Design/methodology/approach
Firstly, the bull's eye matrix of the scheme stage is derived based on the principle of group negotiation and maximum satisfaction deviation. Secondly, a nonlinear programming model for stage weight is constructed by using an improved Orness measure constraint to determine the stage weight. Finally, the quantum-like Bayesian network is constructed to explore the interference effect between stages. In this process, the decision of each stage is regarded as a wave function which occurs synchronously, with mutual interference impacting the aggregate result. Finally, the effectiveness and rationality of the model are verified through a public health emergency.
Findings
The research shows that there are interference effects between each stage. Both the dynamic grey target group decision model and the dynamic multi-attribute group decision model based on quantum-like Bayesian network proposed in this paper are scientific and effective.
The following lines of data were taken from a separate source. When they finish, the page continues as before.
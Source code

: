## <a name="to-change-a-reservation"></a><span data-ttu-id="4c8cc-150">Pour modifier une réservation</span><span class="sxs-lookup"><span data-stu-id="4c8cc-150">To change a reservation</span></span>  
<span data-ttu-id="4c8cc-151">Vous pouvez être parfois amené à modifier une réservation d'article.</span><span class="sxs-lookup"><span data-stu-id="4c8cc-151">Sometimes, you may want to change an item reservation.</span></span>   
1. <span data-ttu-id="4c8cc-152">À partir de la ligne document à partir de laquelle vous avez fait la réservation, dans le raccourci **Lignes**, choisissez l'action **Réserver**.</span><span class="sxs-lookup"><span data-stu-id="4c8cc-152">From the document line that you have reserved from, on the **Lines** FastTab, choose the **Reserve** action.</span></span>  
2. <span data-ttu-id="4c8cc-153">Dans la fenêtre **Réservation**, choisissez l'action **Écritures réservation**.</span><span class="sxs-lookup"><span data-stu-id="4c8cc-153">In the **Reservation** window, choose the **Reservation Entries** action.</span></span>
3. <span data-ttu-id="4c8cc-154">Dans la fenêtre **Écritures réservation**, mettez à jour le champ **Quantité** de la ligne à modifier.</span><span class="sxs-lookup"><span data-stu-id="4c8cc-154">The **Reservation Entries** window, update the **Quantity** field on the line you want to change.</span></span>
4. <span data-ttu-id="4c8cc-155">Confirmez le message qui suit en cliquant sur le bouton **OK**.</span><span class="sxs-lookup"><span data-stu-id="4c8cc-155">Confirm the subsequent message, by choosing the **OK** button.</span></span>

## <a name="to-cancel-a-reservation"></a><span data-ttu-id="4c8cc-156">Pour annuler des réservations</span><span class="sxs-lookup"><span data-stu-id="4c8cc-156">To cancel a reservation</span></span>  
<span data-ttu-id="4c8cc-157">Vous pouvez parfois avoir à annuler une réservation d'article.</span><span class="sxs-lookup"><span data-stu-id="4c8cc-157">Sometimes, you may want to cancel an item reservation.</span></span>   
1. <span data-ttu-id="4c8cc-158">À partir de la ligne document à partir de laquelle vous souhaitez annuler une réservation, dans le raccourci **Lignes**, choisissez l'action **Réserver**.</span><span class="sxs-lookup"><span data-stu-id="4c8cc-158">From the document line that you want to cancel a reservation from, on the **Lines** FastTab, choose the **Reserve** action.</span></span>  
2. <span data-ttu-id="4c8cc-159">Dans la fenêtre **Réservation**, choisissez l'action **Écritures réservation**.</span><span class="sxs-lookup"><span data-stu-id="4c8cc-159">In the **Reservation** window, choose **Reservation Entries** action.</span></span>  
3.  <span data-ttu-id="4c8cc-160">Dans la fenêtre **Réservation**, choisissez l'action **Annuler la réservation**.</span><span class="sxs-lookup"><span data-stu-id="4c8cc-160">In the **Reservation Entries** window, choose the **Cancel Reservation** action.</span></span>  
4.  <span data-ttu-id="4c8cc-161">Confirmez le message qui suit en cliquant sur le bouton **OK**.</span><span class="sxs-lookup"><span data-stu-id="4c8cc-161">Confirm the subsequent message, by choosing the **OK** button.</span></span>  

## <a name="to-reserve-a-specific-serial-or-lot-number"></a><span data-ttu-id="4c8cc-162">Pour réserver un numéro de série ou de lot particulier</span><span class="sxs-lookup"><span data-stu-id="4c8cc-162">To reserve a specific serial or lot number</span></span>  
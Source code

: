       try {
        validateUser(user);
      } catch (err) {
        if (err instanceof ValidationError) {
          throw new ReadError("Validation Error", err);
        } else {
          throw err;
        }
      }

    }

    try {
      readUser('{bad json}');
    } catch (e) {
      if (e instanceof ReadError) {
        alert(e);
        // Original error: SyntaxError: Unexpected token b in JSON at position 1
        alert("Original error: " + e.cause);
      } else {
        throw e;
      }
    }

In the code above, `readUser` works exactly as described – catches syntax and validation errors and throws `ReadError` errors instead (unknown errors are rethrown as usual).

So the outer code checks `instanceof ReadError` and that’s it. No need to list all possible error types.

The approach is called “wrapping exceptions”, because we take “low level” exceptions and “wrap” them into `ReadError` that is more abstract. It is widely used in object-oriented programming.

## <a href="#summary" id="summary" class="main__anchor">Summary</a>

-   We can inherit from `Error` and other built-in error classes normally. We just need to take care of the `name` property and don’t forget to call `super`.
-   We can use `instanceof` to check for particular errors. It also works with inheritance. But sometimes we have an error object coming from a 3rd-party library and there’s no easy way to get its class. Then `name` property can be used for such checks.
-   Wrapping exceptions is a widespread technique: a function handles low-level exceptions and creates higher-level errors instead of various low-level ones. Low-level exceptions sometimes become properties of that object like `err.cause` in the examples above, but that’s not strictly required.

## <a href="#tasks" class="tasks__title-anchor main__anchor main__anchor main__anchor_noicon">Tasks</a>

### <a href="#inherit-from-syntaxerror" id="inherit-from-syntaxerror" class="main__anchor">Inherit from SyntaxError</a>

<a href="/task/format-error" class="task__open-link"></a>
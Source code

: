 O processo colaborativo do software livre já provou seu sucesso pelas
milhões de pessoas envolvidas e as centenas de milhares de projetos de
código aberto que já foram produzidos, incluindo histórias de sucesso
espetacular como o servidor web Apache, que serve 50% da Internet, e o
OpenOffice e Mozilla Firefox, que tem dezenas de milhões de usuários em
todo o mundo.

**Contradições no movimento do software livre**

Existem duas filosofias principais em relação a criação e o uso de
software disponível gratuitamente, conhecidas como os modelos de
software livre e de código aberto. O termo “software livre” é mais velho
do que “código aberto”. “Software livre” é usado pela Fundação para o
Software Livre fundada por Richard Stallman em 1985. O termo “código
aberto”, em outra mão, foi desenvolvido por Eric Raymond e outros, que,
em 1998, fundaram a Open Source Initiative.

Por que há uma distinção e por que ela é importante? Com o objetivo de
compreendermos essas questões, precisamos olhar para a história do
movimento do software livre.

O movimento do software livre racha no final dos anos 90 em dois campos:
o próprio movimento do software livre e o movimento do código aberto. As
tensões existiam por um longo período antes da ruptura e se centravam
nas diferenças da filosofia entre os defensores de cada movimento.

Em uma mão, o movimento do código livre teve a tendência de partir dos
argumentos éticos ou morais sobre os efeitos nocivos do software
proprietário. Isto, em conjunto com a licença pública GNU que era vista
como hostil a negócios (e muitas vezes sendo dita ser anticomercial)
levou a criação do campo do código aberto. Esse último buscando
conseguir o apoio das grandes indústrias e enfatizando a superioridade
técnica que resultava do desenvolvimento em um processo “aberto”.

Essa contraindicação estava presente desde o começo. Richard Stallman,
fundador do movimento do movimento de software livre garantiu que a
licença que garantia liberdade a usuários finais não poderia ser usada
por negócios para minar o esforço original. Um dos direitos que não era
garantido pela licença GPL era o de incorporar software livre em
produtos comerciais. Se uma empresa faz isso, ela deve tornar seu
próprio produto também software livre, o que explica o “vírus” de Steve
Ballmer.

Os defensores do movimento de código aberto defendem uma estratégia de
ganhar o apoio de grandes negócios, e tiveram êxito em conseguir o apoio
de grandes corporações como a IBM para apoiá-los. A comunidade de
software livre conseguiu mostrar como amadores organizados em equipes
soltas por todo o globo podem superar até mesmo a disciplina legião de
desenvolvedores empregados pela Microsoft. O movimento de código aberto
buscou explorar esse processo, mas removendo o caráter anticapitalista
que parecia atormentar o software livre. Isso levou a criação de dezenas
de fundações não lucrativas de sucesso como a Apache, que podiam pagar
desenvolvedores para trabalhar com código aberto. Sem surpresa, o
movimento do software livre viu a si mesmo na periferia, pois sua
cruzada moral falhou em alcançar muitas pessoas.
They enhance the flexibility and stability of actual decision-making and provide significant practical value.
Originality/value
To address issues like stage interference effects, subjective bull's eye settings and the absence of participative behavior in decision-making groups, this paper develops a grey target decision model grounded in group negotiation and maximum satisfaction deviation. Furthermore, by integrating the quantum-like Bayesian network model, this paper offers a novel perspective for addressing information fusion and subjective cognitive biases during decision-making.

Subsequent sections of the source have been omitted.